**Task item**
An acceptable answer contains every record below, unchanged, and no pictures.

**Provided entries**

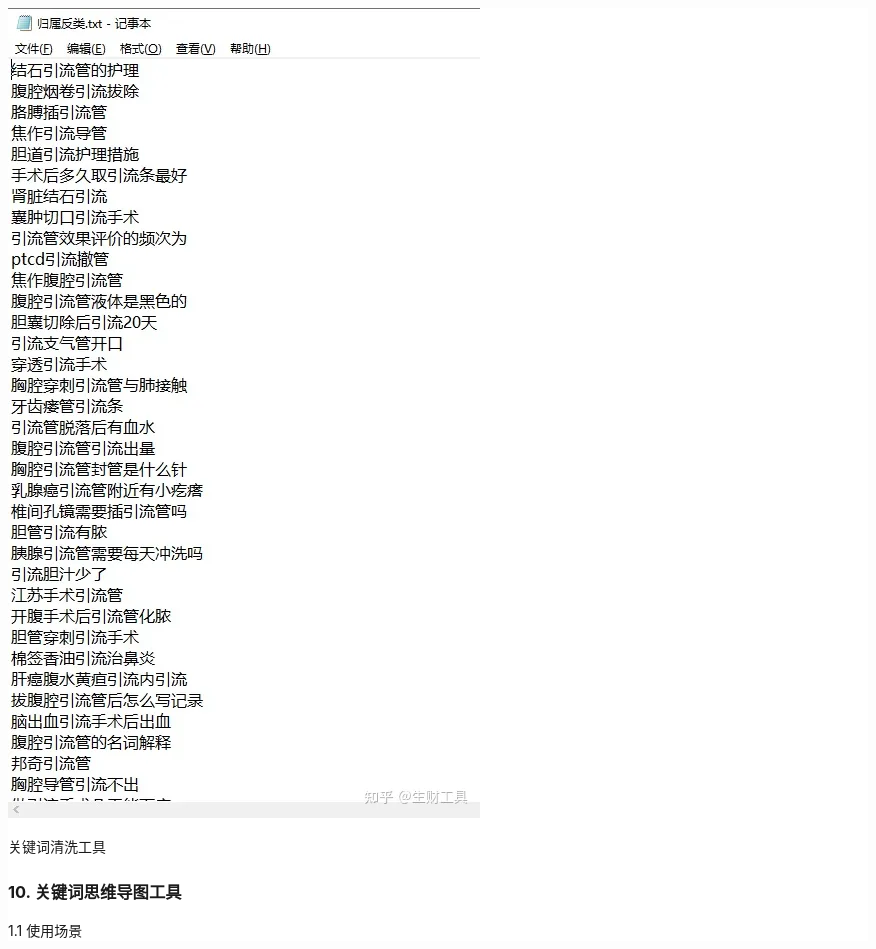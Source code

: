 ![img](./自媒体效率提升工具.assets/v2-958f8b1990bcd4b9517fd7ae5c0417ed_720w.webp)

关键词清洗工具









### 10. **关键词思维导图工具**

1.1 使用场景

**Answer to the exercise**
Source code

: ![img](./自媒体效率提升工具.assets/v2-958f8b1990bcd4b9517fd7ae5c0417ed_720w.webp)

关键词清洗工具









### 10. **关键词思维导图工具**

1.1 使用场景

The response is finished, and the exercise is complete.